I have a lot of queries from a bunch of MS Access databases. I read them out and split them into their SQL-blocks by the standard SQL keywords with:
Thus, you need to put the objects from the MS Access databases in an Excel file of that same format to go on with answering this question. You might say that this is too detailed, and yes, it is, but without doing so, you will not get the split of the FROM
-block from the rest of the query, which is needed to answer the question at all.
The columns of that input Excel file:
Or altogether:
ID Datenbank Objektname LastUpdated Objekttyp Objektart SourceTableName Abfrage_SQL Fehler Select Into From Where Group_By Having Order_By
New SQL Codes
Mapping
The main SQL query is in column H
(Abfrage_SQL
, "Abfrage" means "Query"), while the split into blocks ranges from columns J
to P
. In the code, you will need column H
and column L
as the input.
You might get to an answer without this Excel input file and with other code, but you will not get around splitting the Code with some Regex, and I did not want to reinvent the wheel, therefore check the link how to get there. The queries from the MS Access databases at hand do not have aliases.
Mind that queries in your MS Access databases might have aliases.
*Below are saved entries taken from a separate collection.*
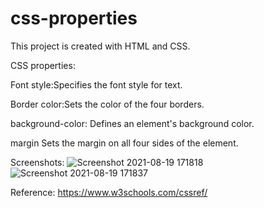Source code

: # css-properties
This project is created with HTML and CSS.

CSS properties:

Font style:Specifies the font style for text.

Border color:Sets the color of the four borders.

background-color:	Defines an element's background color.

margin	Sets the margin on all four sides of the element.

Screenshots:
![Screenshot 2021-08-19 171818](https://user-images.githubusercontent.com/88819472/130063691-d0a6feb5-b3a8-4e24-b621-04ecee76ebe0.png)
![Screenshot 2021-08-19 171837](https://user-images.githubusercontent.com/88819472/130063718-a9bdfb50-75b8-4d03-9e21-444ad0198e9c.png)

Reference:
<a herf="https://www.w3schools.com/cssref/">https://www.w3schools.com/cssref/</a>

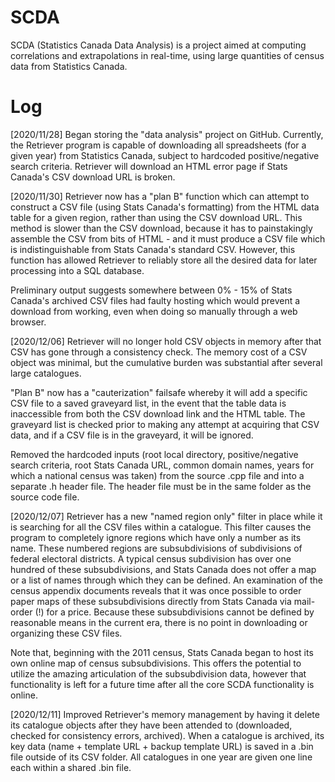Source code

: # SCDA
SCDA (Statistics Canada Data Analysis) is a project aimed at computing correlations and extrapolations in real-time, using large quantities of census data from Statistics Canada. 

# Log
[2020/11/28]
Began storing the "data analysis" project on GitHub. Currently, the Retriever program is capable of downloading 
all spreadsheets (for a given year) from Statistics Canada, subject to hardcoded positive/negative search 
criteria. Retriever will download an HTML error page if Stats Canada's CSV download URL is broken.

[2020/11/30]
Retriever now has a "plan B" function which can attempt to construct a CSV file (using Stats Canada's formatting)
from the HTML data table for a given region, rather than using the CSV download URL. This method is slower than 
the CSV download, because it has to painstakingly assemble the CSV from bits of HTML - and it must produce a CSV
file which is indistinguishable from Stats Canada's standard CSV. However, this function has allowed Retriever
to reliably store all the desired data for later processing into a SQL database. 

Preliminary output suggests somewhere between 0% - 15% of Stats Canada's archived CSV files had faulty hosting 
which would prevent a download from working, even when doing so manually through a web browser.

[2020/12/06]
Retriever will no longer hold CSV objects in memory after that CSV has gone through a consistency check. The 
memory cost of a CSV object was minimal, but the cumulative burden was substantial after several large catalogues. 

"Plan B" now has a "cauterization" failsafe whereby it will add a specific CSV file to a saved graveyard list, 
in the event that the table data is inaccessible from both the CSV download link and the HTML table. The graveyard
list is checked prior to making any attempt at acquiring that CSV data, and if a CSV file is in the graveyard, it 
will be ignored. 

Removed the hardcoded inputs (root local directory, positive/negative search criteria, root Stats Canada URL,
common domain names, years for which a national census was taken) from the source .cpp file and into a separate .h 
header file. The header file must be in the same folder as the source code file.

[2020/12/07]
Retriever has a new "named region only" filter in place while it is searching for all the CSV files within a catalogue. 
This filter causes the program to completely ignore regions which have only a number as its name. These numbered regions
are subsubdivisions of subdivisions of federal electoral districts. A typical census subdivision has over one hundred 
of these subsubdivisions, and Stats Canada does not offer a map or a list of names through which they can be defined. 
An examination of the census appendix documents reveals that it was once possible to order paper maps of these 
subsubdivisions directly from Stats Canada via mail-order (!) for a price. Because these subsubdivisions cannot be 
defined by reasonable means in the current era, there is no point in downloading or organizing these CSV files. 

Note that, beginning with the 2011 census, Stats Canada began to host its own online map of census subsubdivisions. 
This offers the potential to utilize the amazing articulation of the subsubdivision data, however that functionality
is left for a future time after all the core SCDA functionality is online.

[2020/12/11]
Improved Retriever's memory management by having it delete its catalogue objects after they have been attended to
(downloaded, checked for consistency errors, archived). When a catalogue is archived, its key data (name + template 
URL + backup template URL) is saved in a .bin file outside of its CSV folder. All catalogues in one year are given
one line each within a shared .bin file. 


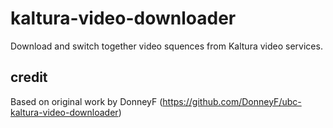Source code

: # kaltura-video-downloader

 Download and switch together video squences from Kaltura video services.

## credit

 Based on original work by DonneyF (https://github.com/DonneyF/ubc-kaltura-video-downloader)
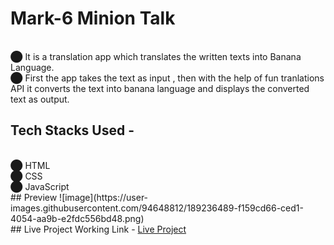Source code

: # Mark-6 Minion Talk
<br>⬤ It is a translation app which translates the written texts into Banana Language.
<br>⬤ First the app takes the text as input , then with the help of fun tranlations API it converts the text into banana language and displays the converted text as output.
## Tech Stacks Used -
<br>
⬤ HTML<br>
⬤ CSS<br>
⬤ JavaScript<br>
## Preview
![image](https://user-images.githubusercontent.com/94648812/189236489-f159cd66-ced1-4054-aa9b-e2fdc556bd48.png)
 <br>
## Live Project
Working Link - <a href="https://minion-talk-by-sunny.netlify.app/" target="_blank">Live Project</a>
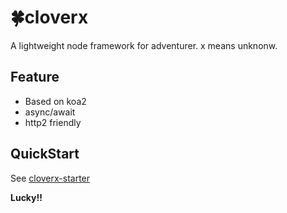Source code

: # 🍀cloverx
A lightweight node framework for adventurer.
x means unknonw.

## Feature
* Based on koa2
* async/await
* http2 friendly

## QuickStart
See [cloverx-starter](https://github.com/clover-x/cloverx-starter.git)

**Lucky!!**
If you have them all the time, you do not need this question. But if they are there only sometimes, you need to change the code of the answer.
I do not want to put the aliases with Regex or even by hand and in many steps. Instead, I want to run Python code on it that does it all in one go.
I need to replace the full table and view names with their standardized aliases. The alias shall be built with the first letters of each name that is split by "_" so that "my_random_table" becomes "mrt". If more than one full name is assigned to an abbreviation, the repeated abbreviation must be given an ascending number.
The full query from MS Access might look like this:
select my_random_table.* from my_random_table
This shall be shortened by aliases like this:
select mrt.* from my_random_table mrt
The Excel input file affords a list of 100+ queries in column H
and their FROM
-block in column L
.
In a standard MS Access SQL query output that does not have any aliases, how do I replace the full names by their "first-letters" aliases? This shall be done with Python code that is run on an Excel input file. This Excel input file can be built with the help of the links listed above.
The tags "excel" and "ms-access" are not the core of the question, they are not even needed. The answer can help in any other SQL settings as well. I make this clear since the answer takes up the output from MS Access and MS Excel, but you will get around that by re-writing the code for another software setting.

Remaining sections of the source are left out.